Rendered images with source text –

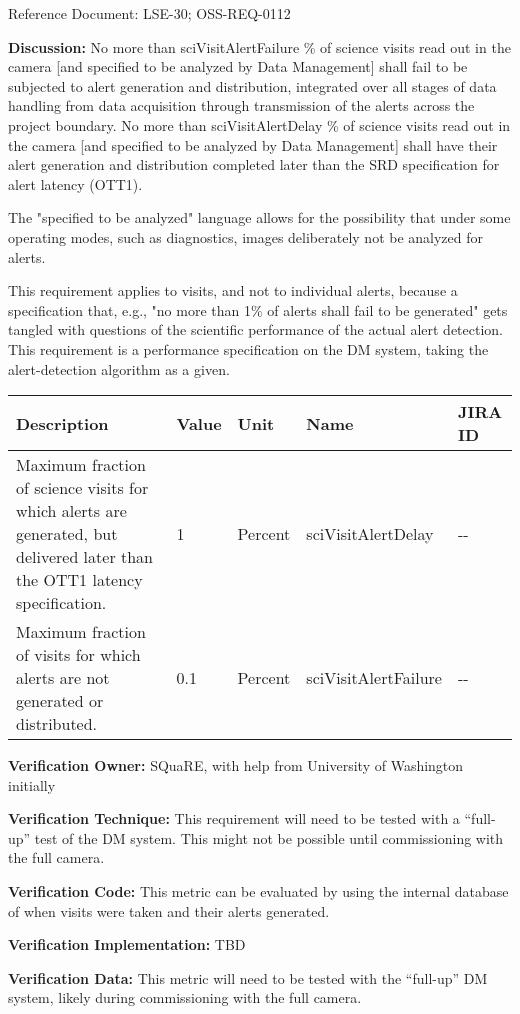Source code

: Reference Document: LSE-30; OSS-REQ-0112

\textbf{Discussion:} No more than sciVisitAlertFailure \% of science
visits read out in the camera {[}and specified to be analyzed by Data
Management{]} shall fail to be subjected to alert generation and
distribution, integrated over all stages of data handling from data
acquisition through transmission of the alerts across the project
boundary. No more than sciVisitAlertDelay \% of science visits read out
in the camera {[}and specified to be analyzed by Data Management{]}
shall have their alert generation and distribution completed later than
the SRD specification for alert latency (OTT1).

The "specified to be analyzed" language allows for the possibility that
under some operating modes, such as diagnostics, images deliberately not
be analyzed for alerts.

This requirement applies to visits, and not to individual alerts,
because a specification that, e.g., "no more than 1\% of alerts shall
fail to be generated" gets tangled with questions of the scientific
performance of the actual alert detection. This requirement is a
performance specification on the DM system, taking the alert-detection
algorithm as a given.

\begin{longtable}[]{@{}lllll@{}}
\toprule
Description & Value & Unit & Name & JIRA ID\tabularnewline
\midrule
\endhead
Maximum fraction of science visits for which alerts are generated, but
delivered later than the OTT1 latency specification. & 1 & Percent &
sciVisitAlertDelay & -\/-\tabularnewline
Maximum fraction of visits for which alerts are not generated or
distributed. & 0.1 & Percent & sciVisitAlertFailure &
-\/-\tabularnewline
\bottomrule
\end{longtable}

\textbf{Verification Owner:} SQuaRE, with help from University of
Washington initially

\textbf{Verification Technique:} This requirement will need to be tested
with a ``full-up'' test of the DM system. This might not be possible
until commissioning with the full camera.

\textbf{Verification Code:} This metric can be evaluated by using the
internal database of when visits were taken and their alerts generated.

\textbf{Verification Implementation:} TBD

\textbf{Verification Data:} This metric will need to be tested with the
``full-up'' DM system, likely during commissioning with the full camera.


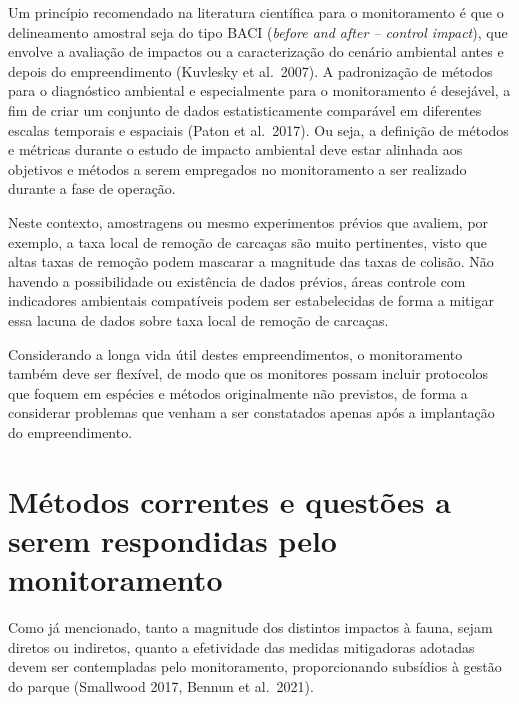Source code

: \documentclass[
  oneside]{scrbook}
\begin{document}
Um princípio recomendado na literatura científica para o monitoramento é que o delineamento amostral seja do tipo BACI (\emph{before and after -- control impact}), que envolve a avaliação de impactos ou a caracterização do cenário ambiental antes e depois do empreendimento (Kuvlesky et al.~2007). A padronização de métodos para o diagnóstico ambiental e especialmente para o monitoramento é desejável, a fim de criar um conjunto de dados estatisticamente comparável em diferentes escalas temporais e espaciais (Paton et al.~2017). Ou seja, a definição de métodos e métricas durante o estudo de impacto ambiental deve estar alinhada aos objetivos e métodos a serem empregados no monitoramento a ser realizado durante a fase de operação.

Neste contexto, amostragens ou mesmo experimentos prévios que avaliem, por exemplo, a taxa local de remoção de carcaças são muito pertinentes, visto que altas taxas de remoção podem mascarar a magnitude das taxas de colisão. Não havendo a possibilidade ou existência de dados prévios, áreas controle com indicadores ambientais compatíveis podem ser estabelecidas de forma a mitigar essa lacuna de dados sobre taxa local de remoção de carcaças.

Considerando a longa vida útil destes empreendimentos, o monitoramento também deve ser flexível, de modo que os monitores possam incluir protocolos que foquem em espécies e métodos originalmente não previstos, de forma a considerar problemas que venham a ser constatados apenas após a implantação do empreendimento.

\hypertarget{muxe9todos-correntes-e-questuxf5es-a-serem-respondidas-pelo-monitoramento}{%
\section{Métodos correntes e questões a serem respondidas pelo monitoramento}\label{muxe9todos-correntes-e-questuxf5es-a-serem-respondidas-pelo-monitoramento}}

Como já mencionado, tanto a magnitude dos distintos impactos à fauna, sejam diretos ou indiretos, quanto a efetividade das medidas mitigadoras adotadas devem ser contempladas pelo monitoramento, proporcionando subsídios à gestão do parque (Smallwood 2017, Bennun et al.~2021).
\end{document}
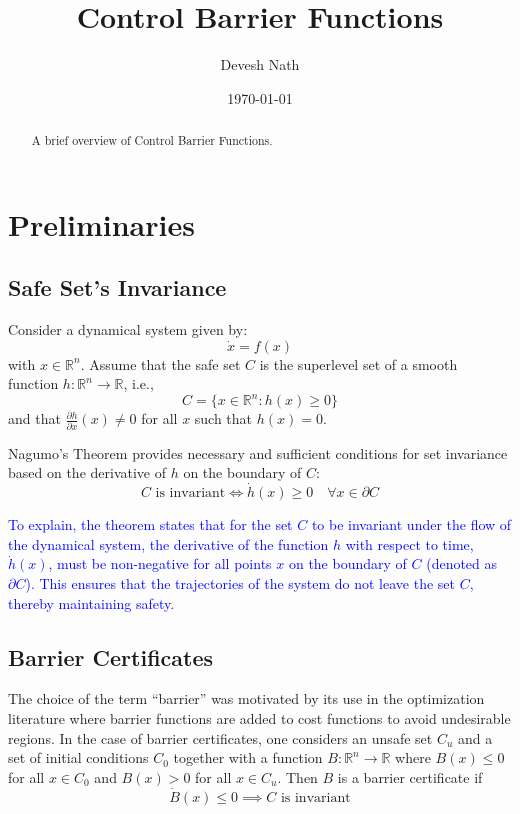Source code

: \documentclass[12pt]{article}
\begin{document}
\title{Control Barrier Functions}
\author{Devesh Nath}
\date{\today}

\setlength{\parindent}{0pt} %
\setlength{\parskip}{\baselineskip} %

\maketitle

\begin{abstract}
\begin{center}
A brief overview of Control Barrier Functions.
\end{center}
\end{abstract}

\section{Preliminaries}
\subsection{Safe Set's Invariance}
Consider a dynamical system given by:
\[
\dot{x} = f(x)
\]
with \( x \in \mathbb{R}^n \). Assume that the safe set \( C \) is the superlevel set of a smooth function \( h : \mathbb{R}^n \to \mathbb{R} \), i.e.,
\[
C = \{ x \in \mathbb{R}^n : h(x) \geq 0 \}
\]
and that \( \frac{\partial h}{\partial x} (x) \neq 0 \) for all \( x \) such that \( h(x) = 0 \). 

Nagumo’s Theorem provides necessary and sufficient conditions for set invariance based on the derivative of \( h \) on the boundary of \( C \):
\[
C \text{ is invariant} \iff \dot{h}(x) \geq 0 \quad \forall x \in \partial C
\]

\textcolor{blue}{
To explain, the theorem states that for the set \( C \) to be invariant under the flow of the dynamical system, the derivative of the function \( h \) with respect to time, \( \dot{h}(x) \), must be non-negative for all points \( x \) on the boundary of \( C \) (denoted as \( \partial C \)). This ensures that the trajectories of the system do not leave the set \( C \), thereby maintaining safety.
}

\subsection{Barrier Certificates}
The choice of the term “barrier” was motivated by its use in the optimization literature where barrier functions are added to cost functions to avoid undesirable regions. In the case of barrier certificates, one considers an unsafe set \( C_u \) and a set of initial conditions \( C_0 \) together with a function \( B : \mathbb{R}^n \to \mathbb{R} \) where \( B(x) \leq 0 \) for all \( x \in C_0 \) and \( B(x) > 0 \) for all \( x \in C_u \). Then \( B \) is a barrier certificate if
\[
\dot{B}(x) \leq 0 \implies C \text{ is invariant}
\]
\end{document}
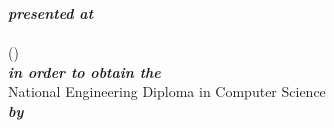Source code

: \begin{titlepage}
\begin{center}
\vspace{30pt}%
\textbf{\textit{presented at}}\\

\vspace{10pt}
\ENIS{}\\
(\studyDepartment)\\

\vspace{30pt}
\textbf{\textit{in order to obtain the}}\\

\vspace{10pt}
National Engineering Diploma in Computer Science\\

\vspace{30pt}
\textbf{\textit{by}}\\
\vspace{10pt} {%
  \fontsize{18pt}{18pt}\selectfont%
  \textbf{\reportAuthor}\\
}%

\vspace{10pt} {%
  \renewcommand*{\familydefault}{\defaultFont}
  \fontsize{27pt}{27pt}\selectfont%
  \HRule%
  \vspace{10pt}
  \reportSubject{}\\%
  \vspace{10pt}
  \HRule%
}


\vfill

\end{center}
\end{titlepage}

Work to be completed – Set the data above down again exactly as given, with no pictures.

Answer box –
Source code

: Reference Document: LSE-30; OSS-REQ-0112

\textbf{Discussion:} No more than sciVisitAlertFailure \% of science
visits read out in the camera {[}and specified to be analyzed by Data
Management{]} shall fail to be subjected to alert generation and
distribution, integrated over all stages of data handling from data
acquisition through transmission of the alerts across the project
boundary. No more than sciVisitAlertDelay \% of science visits read out
in the camera {[}and specified to be analyzed by Data Management{]}
shall have their alert generation and distribution completed later than
the SRD specification for alert latency (OTT1).

The "specified to be analyzed" language allows for the possibility that
under some operating modes, such as diagnostics, images deliberately not
be analyzed for alerts.

This requirement applies to visits, and not to individual alerts,
because a specification that, e.g., "no more than 1\% of alerts shall
fail to be generated" gets tangled with questions of the scientific
performance of the actual alert detection. This requirement is a
performance specification on the DM system, taking the alert-detection
algorithm as a given.

\begin{longtable}[]{@{}lllll@{}}
\toprule
Description & Value & Unit & Name & JIRA ID\tabularnewline
\midrule
\endhead
Maximum fraction of science visits for which alerts are generated, but
delivered later than the OTT1 latency specification. & 1 & Percent &
sciVisitAlertDelay & -\/-\tabularnewline
Maximum fraction of visits for which alerts are not generated or
distributed. & 0.1 & Percent & sciVisitAlertFailure &
-\/-\tabularnewline
\bottomrule
\end{longtable}

\textbf{Verification Owner:} SQuaRE, with help from University of
Washington initially

\textbf{Verification Technique:} This requirement will need to be tested
with a ``full-up'' test of the DM system. This might not be possible
until commissioning with the full camera.

\textbf{Verification Code:} This metric can be evaluated by using the
internal database of when visits were taken and their alerts generated.

\textbf{Verification Implementation:} TBD

\textbf{Verification Data:} This metric will need to be tested with the
``full-up'' DM system, likely during commissioning with the full camera.


Source code

: \documentclass[
  oneside]{scrbook}
\begin{document}
Um princípio recomendado na literatura científica para o monitoramento é que o delineamento amostral seja do tipo BACI (\emph{before and after -- control impact}), que envolve a avaliação de impactos ou a caracterização do cenário ambiental antes e depois do empreendimento (Kuvlesky et al.~2007). A padronização de métodos para o diagnóstico ambiental e especialmente para o monitoramento é desejável, a fim de criar um conjunto de dados estatisticamente comparável em diferentes escalas temporais e espaciais (Paton et al.~2017). Ou seja, a definição de métodos e métricas durante o estudo de impacto ambiental deve estar alinhada aos objetivos e métodos a serem empregados no monitoramento a ser realizado durante a fase de operação.

Neste contexto, amostragens ou mesmo experimentos prévios que avaliem, por exemplo, a taxa local de remoção de carcaças são muito pertinentes, visto que altas taxas de remoção podem mascarar a magnitude das taxas de colisão. Não havendo a possibilidade ou existência de dados prévios, áreas controle com indicadores ambientais compatíveis podem ser estabelecidas de forma a mitigar essa lacuna de dados sobre taxa local de remoção de carcaças.

Considerando a longa vida útil destes empreendimentos, o monitoramento também deve ser flexível, de modo que os monitores possam incluir protocolos que foquem em espécies e métodos originalmente não previstos, de forma a considerar problemas que venham a ser constatados apenas após a implantação do empreendimento.

\hypertarget{muxe9todos-correntes-e-questuxf5es-a-serem-respondidas-pelo-monitoramento}{%
\section{Métodos correntes e questões a serem respondidas pelo monitoramento}\label{muxe9todos-correntes-e-questuxf5es-a-serem-respondidas-pelo-monitoramento}}

Como já mencionado, tanto a magnitude dos distintos impactos à fauna, sejam diretos ou indiretos, quanto a efetividade das medidas mitigadoras adotadas devem ser contempladas pelo monitoramento, proporcionando subsídios à gestão do parque (Smallwood 2017, Bennun et al.~2021).
\end{document}
Source code

: \documentclass[12pt]{article}
\begin{document}
\title{Control Barrier Functions}
\author{Devesh Nath}
\date{\today}

\setlength{\parindent}{0pt} %
\setlength{\parskip}{\baselineskip} %

\maketitle

\begin{abstract}
\begin{center}
A brief overview of Control Barrier Functions.
\end{center}
\end{abstract}

\section{Preliminaries}
\subsection{Safe Set's Invariance}
Consider a dynamical system given by:
\[
\dot{x} = f(x)
\]
with \( x \in \mathbb{R}^n \). Assume that the safe set \( C \) is the superlevel set of a smooth function \( h : \mathbb{R}^n \to \mathbb{R} \), i.e.,
\[
C = \{ x \in \mathbb{R}^n : h(x) \geq 0 \}
\]
and that \( \frac{\partial h}{\partial x} (x) \neq 0 \) for all \( x \) such that \( h(x) = 0 \). 

Nagumo’s Theorem provides necessary and sufficient conditions for set invariance based on the derivative of \( h \) on the boundary of \( C \):
\[
C \text{ is invariant} \iff \dot{h}(x) \geq 0 \quad \forall x \in \partial C
\]

\textcolor{blue}{
To explain, the theorem states that for the set \( C \) to be invariant under the flow of the dynamical system, the derivative of the function \( h \) with respect to time, \( \dot{h}(x) \), must be non-negative for all points \( x \) on the boundary of \( C \) (denoted as \( \partial C \)). This ensures that the trajectories of the system do not leave the set \( C \), thereby maintaining safety.
}

\subsection{Barrier Certificates}
The choice of the term “barrier” was motivated by its use in the optimization literature where barrier functions are added to cost functions to avoid undesirable regions. In the case of barrier certificates, one considers an unsafe set \( C_u \) and a set of initial conditions \( C_0 \) together with a function \( B : \mathbb{R}^n \to \mathbb{R} \) where \( B(x) \leq 0 \) for all \( x \in C_0 \) and \( B(x) > 0 \) for all \( x \in C_u \). Then \( B \) is a barrier certificate if
\[
\dot{B}(x) \leq 0 \implies C \text{ is invariant}
\]
\end{document}
Source code

: \begin{titlepage}
\begin{center}
\vspace{30pt}%
\textbf{\textit{presented at}}\\

\vspace{10pt}
\ENIS{}\\
(\studyDepartment)\\

\vspace{30pt}
\textbf{\textit{in order to obtain the}}\\

\vspace{10pt}
National Engineering Diploma in Computer Science\\

\vspace{30pt}
\textbf{\textit{by}}\\
\vspace{10pt} {%
  \fontsize{18pt}{18pt}\selectfont%
  \textbf{\reportAuthor}\\
}%

\vspace{10pt} {%
  \renewcommand*{\familydefault}{\defaultFont}
  \fontsize{27pt}{27pt}\selectfont%
  \HRule%
  \vspace{10pt}
  \reportSubject{}\\%
  \vspace{10pt}
  \HRule%
}


\vfill

\end{center}
\end{titlepage}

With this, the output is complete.